Stored data:
━━━━━━
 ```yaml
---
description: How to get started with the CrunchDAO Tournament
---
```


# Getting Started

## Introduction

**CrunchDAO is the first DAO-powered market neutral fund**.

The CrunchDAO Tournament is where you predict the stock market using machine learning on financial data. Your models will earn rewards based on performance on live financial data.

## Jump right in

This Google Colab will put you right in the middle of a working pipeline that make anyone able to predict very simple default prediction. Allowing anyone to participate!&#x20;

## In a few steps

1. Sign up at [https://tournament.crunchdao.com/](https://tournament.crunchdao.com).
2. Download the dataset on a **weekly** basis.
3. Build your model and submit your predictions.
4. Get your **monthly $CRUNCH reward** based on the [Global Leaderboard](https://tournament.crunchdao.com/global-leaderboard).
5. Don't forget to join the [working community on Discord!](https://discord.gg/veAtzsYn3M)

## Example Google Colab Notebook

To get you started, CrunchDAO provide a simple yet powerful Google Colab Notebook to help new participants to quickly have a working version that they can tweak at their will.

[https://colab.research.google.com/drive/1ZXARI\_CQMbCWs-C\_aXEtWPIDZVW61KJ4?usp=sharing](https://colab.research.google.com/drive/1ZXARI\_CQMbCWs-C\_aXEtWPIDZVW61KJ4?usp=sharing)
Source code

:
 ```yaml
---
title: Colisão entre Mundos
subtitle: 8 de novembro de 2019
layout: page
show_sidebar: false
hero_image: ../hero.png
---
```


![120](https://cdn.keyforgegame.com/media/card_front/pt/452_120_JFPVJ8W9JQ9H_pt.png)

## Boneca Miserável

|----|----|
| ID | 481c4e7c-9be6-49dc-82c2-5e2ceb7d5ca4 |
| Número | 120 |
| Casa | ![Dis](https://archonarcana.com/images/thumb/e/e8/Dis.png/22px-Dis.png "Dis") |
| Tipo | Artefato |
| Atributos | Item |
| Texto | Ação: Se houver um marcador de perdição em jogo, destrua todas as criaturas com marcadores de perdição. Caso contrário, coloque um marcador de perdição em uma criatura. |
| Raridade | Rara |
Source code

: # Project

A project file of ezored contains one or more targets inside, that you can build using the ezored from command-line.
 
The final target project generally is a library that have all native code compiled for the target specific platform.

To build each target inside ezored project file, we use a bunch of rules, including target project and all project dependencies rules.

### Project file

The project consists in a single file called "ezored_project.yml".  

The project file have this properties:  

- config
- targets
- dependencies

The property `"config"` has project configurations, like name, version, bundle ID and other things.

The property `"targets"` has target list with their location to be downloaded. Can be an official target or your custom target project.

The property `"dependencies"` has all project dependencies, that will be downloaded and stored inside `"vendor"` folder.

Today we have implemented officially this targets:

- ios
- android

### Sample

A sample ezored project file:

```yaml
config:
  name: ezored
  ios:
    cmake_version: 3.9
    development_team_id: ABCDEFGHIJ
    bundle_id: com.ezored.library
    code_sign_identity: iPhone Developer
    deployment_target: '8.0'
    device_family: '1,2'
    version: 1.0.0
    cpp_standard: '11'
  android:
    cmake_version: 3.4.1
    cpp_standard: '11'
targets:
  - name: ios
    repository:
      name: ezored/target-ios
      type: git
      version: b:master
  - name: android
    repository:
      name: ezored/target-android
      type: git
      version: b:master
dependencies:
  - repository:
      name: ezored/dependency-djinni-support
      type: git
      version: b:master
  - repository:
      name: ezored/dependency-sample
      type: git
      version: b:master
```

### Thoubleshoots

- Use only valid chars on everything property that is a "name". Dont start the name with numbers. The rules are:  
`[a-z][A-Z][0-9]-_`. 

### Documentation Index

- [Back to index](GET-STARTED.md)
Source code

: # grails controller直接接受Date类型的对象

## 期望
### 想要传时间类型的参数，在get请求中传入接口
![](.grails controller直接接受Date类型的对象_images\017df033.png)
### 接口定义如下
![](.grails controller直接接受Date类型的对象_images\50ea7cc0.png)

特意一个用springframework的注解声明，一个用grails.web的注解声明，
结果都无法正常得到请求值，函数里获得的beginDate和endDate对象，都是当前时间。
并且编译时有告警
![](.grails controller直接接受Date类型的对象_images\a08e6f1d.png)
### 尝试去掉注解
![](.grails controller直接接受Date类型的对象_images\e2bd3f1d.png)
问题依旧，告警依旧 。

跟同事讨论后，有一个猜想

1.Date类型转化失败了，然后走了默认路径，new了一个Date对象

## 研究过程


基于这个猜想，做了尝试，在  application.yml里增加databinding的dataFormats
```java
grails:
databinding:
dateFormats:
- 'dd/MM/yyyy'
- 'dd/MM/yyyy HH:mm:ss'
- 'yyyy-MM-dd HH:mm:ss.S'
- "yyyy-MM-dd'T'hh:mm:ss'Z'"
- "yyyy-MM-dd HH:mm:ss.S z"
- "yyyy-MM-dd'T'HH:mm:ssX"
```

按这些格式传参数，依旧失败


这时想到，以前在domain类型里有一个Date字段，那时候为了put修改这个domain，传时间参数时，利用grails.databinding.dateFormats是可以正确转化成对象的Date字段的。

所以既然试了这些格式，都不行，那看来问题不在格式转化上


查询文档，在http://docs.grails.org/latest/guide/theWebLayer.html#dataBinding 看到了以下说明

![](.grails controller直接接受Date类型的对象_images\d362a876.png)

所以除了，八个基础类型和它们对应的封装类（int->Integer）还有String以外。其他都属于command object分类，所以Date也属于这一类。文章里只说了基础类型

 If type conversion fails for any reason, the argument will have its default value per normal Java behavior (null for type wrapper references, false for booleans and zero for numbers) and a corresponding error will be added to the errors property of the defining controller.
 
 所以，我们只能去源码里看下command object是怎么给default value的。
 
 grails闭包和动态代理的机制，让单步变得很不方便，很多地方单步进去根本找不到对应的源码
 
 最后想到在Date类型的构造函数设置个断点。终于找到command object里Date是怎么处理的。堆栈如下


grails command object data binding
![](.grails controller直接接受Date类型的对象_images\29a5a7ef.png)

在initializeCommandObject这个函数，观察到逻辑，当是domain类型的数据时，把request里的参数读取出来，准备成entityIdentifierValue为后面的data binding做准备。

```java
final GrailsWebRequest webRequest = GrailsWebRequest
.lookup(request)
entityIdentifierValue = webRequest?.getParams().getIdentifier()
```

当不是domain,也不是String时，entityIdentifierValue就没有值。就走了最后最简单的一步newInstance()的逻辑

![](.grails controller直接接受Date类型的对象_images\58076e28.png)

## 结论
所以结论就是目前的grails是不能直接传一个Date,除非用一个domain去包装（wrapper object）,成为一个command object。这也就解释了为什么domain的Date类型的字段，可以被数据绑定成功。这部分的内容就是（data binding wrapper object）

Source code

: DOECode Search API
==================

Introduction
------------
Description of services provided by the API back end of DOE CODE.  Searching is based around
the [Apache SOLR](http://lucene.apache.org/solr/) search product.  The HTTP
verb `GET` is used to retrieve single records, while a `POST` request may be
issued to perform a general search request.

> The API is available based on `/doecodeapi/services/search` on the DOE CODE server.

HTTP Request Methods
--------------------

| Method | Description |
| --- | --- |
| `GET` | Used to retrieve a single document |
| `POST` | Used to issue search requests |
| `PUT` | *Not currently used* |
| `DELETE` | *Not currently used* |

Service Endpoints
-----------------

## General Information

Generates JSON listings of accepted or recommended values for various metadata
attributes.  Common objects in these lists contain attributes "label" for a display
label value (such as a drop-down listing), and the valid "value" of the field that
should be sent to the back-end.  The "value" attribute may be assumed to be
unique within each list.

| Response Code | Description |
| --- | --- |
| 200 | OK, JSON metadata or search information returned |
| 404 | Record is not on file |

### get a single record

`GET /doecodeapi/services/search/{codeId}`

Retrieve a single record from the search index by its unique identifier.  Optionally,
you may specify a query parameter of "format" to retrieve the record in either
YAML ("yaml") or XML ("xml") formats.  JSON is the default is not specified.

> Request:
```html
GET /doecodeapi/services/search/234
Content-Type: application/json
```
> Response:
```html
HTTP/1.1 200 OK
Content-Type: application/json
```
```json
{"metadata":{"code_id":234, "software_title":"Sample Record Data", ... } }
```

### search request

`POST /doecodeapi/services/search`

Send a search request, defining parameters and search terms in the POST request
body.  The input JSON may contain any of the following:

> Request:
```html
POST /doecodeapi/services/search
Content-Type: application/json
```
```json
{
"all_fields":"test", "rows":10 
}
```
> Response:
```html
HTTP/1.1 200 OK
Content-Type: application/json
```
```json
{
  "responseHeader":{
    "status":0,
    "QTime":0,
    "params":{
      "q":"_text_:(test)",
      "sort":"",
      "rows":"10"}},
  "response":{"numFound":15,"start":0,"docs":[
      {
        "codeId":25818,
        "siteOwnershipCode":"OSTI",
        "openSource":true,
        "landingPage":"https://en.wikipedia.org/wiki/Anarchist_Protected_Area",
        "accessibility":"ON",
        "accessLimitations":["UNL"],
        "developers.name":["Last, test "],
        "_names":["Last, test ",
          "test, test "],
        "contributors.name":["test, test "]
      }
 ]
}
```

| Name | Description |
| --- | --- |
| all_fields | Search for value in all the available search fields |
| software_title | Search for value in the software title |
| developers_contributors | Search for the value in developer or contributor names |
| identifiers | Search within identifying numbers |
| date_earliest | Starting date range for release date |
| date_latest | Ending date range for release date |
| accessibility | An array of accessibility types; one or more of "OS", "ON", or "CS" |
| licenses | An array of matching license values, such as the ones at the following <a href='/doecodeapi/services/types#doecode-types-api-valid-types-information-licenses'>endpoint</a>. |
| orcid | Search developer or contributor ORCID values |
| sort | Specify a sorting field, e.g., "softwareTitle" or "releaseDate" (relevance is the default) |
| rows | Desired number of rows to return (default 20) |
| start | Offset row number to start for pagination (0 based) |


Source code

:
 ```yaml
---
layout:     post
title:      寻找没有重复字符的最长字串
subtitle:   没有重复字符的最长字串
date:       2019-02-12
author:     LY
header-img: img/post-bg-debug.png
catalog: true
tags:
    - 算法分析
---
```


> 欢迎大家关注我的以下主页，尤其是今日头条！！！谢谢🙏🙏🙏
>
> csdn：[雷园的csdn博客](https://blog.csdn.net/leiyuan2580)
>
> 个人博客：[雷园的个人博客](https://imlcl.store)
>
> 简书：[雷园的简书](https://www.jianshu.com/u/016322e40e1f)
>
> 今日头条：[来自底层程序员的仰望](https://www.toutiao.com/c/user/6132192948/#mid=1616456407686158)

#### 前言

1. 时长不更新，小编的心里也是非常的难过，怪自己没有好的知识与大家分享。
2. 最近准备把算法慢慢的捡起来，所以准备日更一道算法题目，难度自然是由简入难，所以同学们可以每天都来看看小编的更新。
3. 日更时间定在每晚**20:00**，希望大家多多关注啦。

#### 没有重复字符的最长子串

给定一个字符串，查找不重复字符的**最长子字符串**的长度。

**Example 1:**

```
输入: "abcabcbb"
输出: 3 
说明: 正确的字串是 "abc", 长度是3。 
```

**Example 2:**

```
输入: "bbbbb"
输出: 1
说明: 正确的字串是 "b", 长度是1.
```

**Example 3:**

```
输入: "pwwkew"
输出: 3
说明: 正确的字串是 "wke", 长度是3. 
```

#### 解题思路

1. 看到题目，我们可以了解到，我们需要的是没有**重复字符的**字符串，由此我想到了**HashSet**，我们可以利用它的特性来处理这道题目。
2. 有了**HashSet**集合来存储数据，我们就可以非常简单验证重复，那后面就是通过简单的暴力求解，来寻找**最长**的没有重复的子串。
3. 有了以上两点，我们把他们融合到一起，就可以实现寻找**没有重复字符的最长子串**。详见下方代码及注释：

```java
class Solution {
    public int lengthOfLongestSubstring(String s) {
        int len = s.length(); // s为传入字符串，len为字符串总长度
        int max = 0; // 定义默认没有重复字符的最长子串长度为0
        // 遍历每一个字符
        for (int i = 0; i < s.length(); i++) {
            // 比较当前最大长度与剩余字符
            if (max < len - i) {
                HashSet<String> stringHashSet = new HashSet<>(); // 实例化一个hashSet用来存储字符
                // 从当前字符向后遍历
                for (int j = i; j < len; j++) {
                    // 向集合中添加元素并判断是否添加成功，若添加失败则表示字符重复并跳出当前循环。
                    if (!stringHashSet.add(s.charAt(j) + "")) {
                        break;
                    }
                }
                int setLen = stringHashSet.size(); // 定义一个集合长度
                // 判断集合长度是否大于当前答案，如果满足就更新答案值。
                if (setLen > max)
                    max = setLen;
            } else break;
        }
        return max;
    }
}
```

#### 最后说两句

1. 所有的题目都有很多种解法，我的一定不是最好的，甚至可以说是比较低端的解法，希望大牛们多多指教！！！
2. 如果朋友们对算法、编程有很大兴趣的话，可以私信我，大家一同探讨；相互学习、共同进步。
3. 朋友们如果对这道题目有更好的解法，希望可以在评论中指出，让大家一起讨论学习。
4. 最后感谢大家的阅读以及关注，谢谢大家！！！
━━━━━━
### YOUR OBJECTIVE
Out of the preceding entries, pull every line containing the string "正确的字串是".

### THE ANSWER
说明: 正确的字串是 "abc", 长度是3。 
说明: 正确的字串是 "b", 长度是1.
说明: 正确的字串是 "wke", 长度是3. 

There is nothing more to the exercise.